Collected data entries
BEGIN
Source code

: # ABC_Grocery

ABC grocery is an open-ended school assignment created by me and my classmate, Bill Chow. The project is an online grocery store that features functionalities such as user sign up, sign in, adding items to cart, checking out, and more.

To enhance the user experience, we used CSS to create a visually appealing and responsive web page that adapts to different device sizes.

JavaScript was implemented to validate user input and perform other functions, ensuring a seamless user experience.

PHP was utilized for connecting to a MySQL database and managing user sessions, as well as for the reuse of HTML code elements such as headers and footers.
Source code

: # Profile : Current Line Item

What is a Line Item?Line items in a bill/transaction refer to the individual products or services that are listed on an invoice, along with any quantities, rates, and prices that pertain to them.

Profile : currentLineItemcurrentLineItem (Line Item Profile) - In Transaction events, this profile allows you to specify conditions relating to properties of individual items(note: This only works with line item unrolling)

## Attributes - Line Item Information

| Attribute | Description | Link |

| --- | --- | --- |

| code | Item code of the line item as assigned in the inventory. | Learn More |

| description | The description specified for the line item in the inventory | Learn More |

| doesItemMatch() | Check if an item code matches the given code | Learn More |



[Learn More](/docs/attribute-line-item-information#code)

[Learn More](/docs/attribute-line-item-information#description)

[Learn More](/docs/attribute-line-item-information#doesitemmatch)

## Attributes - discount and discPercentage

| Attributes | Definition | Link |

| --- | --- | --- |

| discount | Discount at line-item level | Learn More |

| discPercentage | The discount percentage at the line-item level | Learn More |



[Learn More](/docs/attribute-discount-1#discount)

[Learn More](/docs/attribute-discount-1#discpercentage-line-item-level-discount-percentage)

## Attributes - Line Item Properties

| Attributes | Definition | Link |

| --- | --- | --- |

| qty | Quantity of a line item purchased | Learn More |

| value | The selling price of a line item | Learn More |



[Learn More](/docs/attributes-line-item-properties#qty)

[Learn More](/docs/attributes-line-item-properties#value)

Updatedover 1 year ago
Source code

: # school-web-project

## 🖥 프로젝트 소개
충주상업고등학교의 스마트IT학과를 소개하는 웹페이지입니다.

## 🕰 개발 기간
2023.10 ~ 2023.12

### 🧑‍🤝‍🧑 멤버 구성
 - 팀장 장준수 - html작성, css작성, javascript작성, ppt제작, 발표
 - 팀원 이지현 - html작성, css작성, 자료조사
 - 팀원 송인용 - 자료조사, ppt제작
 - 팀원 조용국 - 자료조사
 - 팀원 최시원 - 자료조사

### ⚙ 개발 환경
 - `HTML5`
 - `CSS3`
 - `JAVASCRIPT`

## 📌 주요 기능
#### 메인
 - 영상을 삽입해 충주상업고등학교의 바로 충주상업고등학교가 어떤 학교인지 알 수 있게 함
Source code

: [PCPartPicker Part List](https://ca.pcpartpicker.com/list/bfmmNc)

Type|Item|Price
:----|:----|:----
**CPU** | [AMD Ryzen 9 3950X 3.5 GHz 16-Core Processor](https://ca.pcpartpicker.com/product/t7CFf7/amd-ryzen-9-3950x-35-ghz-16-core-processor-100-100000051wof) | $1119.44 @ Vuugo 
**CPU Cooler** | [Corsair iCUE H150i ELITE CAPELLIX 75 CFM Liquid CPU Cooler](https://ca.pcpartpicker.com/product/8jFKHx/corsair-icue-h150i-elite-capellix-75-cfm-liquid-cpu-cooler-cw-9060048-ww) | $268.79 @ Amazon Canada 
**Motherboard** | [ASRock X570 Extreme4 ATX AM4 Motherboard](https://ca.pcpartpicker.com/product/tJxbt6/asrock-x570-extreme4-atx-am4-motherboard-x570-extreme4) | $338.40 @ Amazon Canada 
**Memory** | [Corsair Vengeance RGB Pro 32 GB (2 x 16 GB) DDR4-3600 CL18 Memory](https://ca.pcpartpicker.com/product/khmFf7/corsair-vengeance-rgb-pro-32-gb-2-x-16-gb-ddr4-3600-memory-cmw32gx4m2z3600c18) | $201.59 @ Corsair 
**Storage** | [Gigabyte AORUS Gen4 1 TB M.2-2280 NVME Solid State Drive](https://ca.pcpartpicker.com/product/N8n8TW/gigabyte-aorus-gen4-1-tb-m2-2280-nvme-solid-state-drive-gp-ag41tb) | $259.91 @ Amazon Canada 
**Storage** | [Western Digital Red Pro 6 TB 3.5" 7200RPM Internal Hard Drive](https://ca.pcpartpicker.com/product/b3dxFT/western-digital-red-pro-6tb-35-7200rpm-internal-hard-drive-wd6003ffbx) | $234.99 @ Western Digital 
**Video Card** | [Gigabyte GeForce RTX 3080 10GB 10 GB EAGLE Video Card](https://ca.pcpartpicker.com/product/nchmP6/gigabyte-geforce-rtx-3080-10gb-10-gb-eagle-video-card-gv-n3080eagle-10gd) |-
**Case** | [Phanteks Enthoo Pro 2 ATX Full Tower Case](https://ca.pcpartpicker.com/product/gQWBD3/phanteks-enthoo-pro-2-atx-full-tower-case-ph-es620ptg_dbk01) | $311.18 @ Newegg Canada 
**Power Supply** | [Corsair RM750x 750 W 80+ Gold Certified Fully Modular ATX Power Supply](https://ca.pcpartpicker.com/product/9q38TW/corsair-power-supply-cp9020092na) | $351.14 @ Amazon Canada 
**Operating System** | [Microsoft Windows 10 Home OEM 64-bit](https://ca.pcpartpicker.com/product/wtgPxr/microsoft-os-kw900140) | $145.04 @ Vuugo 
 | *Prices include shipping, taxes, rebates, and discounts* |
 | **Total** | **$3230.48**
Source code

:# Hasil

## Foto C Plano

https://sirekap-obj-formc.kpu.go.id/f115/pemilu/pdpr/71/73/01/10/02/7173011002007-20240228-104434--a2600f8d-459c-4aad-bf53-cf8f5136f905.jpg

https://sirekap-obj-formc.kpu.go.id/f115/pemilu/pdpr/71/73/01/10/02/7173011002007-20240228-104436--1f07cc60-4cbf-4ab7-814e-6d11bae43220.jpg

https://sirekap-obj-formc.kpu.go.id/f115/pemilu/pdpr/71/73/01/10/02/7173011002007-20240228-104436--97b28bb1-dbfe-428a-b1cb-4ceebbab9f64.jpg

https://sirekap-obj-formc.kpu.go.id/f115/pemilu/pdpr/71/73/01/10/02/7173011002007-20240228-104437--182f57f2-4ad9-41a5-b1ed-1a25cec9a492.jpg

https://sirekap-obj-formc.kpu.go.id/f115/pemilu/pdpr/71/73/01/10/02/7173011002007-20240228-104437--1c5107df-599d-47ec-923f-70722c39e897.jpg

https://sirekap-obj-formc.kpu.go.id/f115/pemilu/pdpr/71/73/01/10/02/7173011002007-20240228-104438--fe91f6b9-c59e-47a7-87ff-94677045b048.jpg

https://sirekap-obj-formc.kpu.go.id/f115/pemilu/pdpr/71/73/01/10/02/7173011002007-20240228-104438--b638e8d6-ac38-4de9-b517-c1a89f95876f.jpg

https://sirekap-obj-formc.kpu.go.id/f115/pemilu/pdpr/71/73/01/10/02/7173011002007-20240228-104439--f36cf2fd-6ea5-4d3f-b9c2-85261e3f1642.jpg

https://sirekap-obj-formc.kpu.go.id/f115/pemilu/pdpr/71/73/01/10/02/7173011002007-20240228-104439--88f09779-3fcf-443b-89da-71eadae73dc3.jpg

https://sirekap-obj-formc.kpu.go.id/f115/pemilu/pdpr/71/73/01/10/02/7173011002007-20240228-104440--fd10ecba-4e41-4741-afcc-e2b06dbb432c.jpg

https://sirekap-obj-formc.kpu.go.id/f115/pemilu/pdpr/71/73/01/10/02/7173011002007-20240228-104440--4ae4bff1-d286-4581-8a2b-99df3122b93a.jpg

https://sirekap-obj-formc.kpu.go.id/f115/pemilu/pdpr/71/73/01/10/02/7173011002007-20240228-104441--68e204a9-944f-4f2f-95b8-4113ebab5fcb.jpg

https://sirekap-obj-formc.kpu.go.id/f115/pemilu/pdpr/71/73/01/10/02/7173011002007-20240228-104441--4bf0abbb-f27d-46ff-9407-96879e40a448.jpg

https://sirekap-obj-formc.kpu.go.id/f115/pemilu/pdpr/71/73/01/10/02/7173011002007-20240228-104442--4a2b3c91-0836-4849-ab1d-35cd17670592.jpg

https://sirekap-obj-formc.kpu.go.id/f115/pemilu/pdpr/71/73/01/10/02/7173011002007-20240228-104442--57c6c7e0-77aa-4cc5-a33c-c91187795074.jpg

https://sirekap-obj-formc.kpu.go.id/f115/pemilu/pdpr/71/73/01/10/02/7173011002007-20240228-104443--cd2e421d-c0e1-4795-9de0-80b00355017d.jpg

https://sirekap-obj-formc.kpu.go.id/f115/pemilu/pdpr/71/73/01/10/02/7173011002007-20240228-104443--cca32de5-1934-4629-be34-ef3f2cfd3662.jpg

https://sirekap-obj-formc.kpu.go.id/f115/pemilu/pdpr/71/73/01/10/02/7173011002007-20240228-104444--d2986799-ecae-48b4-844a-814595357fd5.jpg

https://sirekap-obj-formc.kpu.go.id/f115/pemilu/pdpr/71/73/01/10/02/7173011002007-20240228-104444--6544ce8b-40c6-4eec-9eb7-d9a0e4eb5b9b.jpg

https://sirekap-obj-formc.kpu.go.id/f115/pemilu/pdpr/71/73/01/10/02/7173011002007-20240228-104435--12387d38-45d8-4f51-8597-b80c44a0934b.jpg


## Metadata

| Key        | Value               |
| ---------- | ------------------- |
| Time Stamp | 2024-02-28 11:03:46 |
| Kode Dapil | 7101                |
END
* _Task objective_:
Retype the records above exactly, from their first line through the line that contains "ABC grocery is", and stop there.

* _Answer section_:
Source code

: # ABC_Grocery

ABC grocery is an open-ended school assignment created by me and my classmate, Bill Chow. The project is an online grocery store that features functionalities such as user sign up, sign in, adding items to cart, checking out, and more.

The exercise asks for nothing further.